Work around API deprecations in Deno 1.40.x (#3609, #3611)
Deno 1.40.0 was just released and introduced run-time warnings about certain APIs that esbuild uses. With this release, esbuild will work around these run-time warnings by using newer APIs if they are present and falling back to the original APIs otherwise. This should avoid the warnings without breaking compatibility with older versions of Deno.
Unfortunately, doing this introduces a breaking change. The newer child process APIs lack a way to synchronously terminate esbuild's child process, so calling esbuild.stop()
from within a Deno test is no longer sufficient to prevent Deno from failing a test that uses esbuild's API (Deno fails tests that create a child process without killing it before the test ends). To work around this, esbuild's stop()

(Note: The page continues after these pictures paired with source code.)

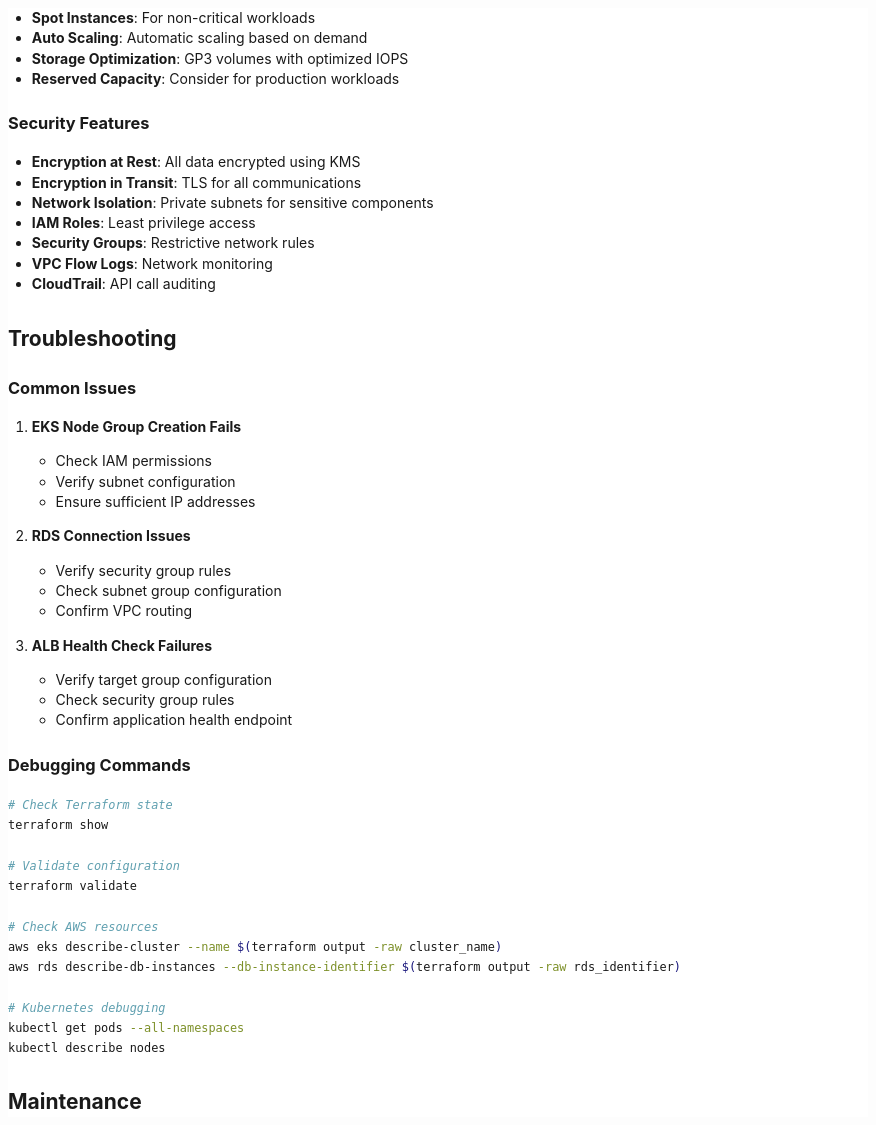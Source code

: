 - **Spot Instances**: For non-critical workloads
- **Auto Scaling**: Automatic scaling based on demand
- **Storage Optimization**: GP3 volumes with optimized IOPS
- **Reserved Capacity**: Consider for production workloads

### Security Features

- **Encryption at Rest**: All data encrypted using KMS
- **Encryption in Transit**: TLS for all communications
- **Network Isolation**: Private subnets for sensitive components
- **IAM Roles**: Least privilege access
- **Security Groups**: Restrictive network rules
- **VPC Flow Logs**: Network monitoring
- **CloudTrail**: API call auditing

## Troubleshooting

### Common Issues

1. **EKS Node Group Creation Fails**
   - Check IAM permissions
   - Verify subnet configuration
   - Ensure sufficient IP addresses

2. **RDS Connection Issues**
   - Verify security group rules
   - Check subnet group configuration
   - Confirm VPC routing

3. **ALB Health Check Failures**
   - Verify target group configuration
   - Check security group rules
   - Confirm application health endpoint

### Debugging Commands

```bash
# Check Terraform state
terraform show

# Validate configuration
terraform validate

# Check AWS resources
aws eks describe-cluster --name $(terraform output -raw cluster_name)
aws rds describe-db-instances --db-instance-identifier $(terraform output -raw rds_identifier)

# Kubernetes debugging
kubectl get pods --all-namespaces
kubectl describe nodes
```

## Maintenance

function has been changed to return a promise, and you now have to change esbuild.stop()
to await esbuild.stop()
in all of your Deno tests.
Reorder implicit file extensions within node_modules
(#3341, #3608)
In version 0.18.0, esbuild changed the behavior of implicit file extensions within node_modules
directories (i.e. in published packages) to prefer .js
over .ts
even when the --resolve-extensions=
order prefers .ts
over .js
(which it does by default). However, doing that also accidentally made esbuild prefer .css
over .ts
, which caused problems for people that published packages containing both TypeScript and CSS in files with the same name.

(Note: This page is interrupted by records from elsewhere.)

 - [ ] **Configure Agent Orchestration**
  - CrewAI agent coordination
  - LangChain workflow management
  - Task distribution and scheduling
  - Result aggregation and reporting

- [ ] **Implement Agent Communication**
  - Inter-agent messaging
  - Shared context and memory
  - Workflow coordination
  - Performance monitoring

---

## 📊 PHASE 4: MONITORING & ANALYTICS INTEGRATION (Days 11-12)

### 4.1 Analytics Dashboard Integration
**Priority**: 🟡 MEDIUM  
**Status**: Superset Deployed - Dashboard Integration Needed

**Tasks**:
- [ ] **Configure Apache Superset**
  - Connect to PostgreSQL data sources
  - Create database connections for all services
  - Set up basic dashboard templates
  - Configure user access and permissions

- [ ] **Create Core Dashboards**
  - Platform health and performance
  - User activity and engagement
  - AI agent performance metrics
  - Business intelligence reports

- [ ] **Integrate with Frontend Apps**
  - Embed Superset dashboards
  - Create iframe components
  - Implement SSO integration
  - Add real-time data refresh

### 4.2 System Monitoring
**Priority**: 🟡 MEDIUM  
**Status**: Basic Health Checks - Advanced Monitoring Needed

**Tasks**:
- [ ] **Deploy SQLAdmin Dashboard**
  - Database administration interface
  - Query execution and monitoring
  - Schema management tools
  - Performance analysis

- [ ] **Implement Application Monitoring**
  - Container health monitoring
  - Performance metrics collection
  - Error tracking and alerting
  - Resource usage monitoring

With this release, esbuild will reorder TypeScript file extensions immediately after the last JavaScript file extensions in the implicit file extension order instead of putting them at the end of the order. Specifically the default implicit file extension order is .tsx,.ts,.jsx,.js,.css,.json
which used to become .jsx,.js,.css,.json,.tsx,.ts
in node_modules
directories. With this release it will now become .jsx,.js,.tsx,.ts,.css,.json
instead.
Why even rewrite the implicit file extension order at all? One reason is because the .js
file is more likely to behave correctly than the .ts
file. The behavior of the .ts
file may depend on tsconfig.json
and the tsconfig.json
file may not even be published, or may use extends
to refer to a base tsconfig.json
file that wasn't published. People can get into this situation when they forget to add all .ts
files to their .npmignore
file before publishing to npm. Picking .js
over .ts
helps make it more likely that resulting bundle will behave correctly.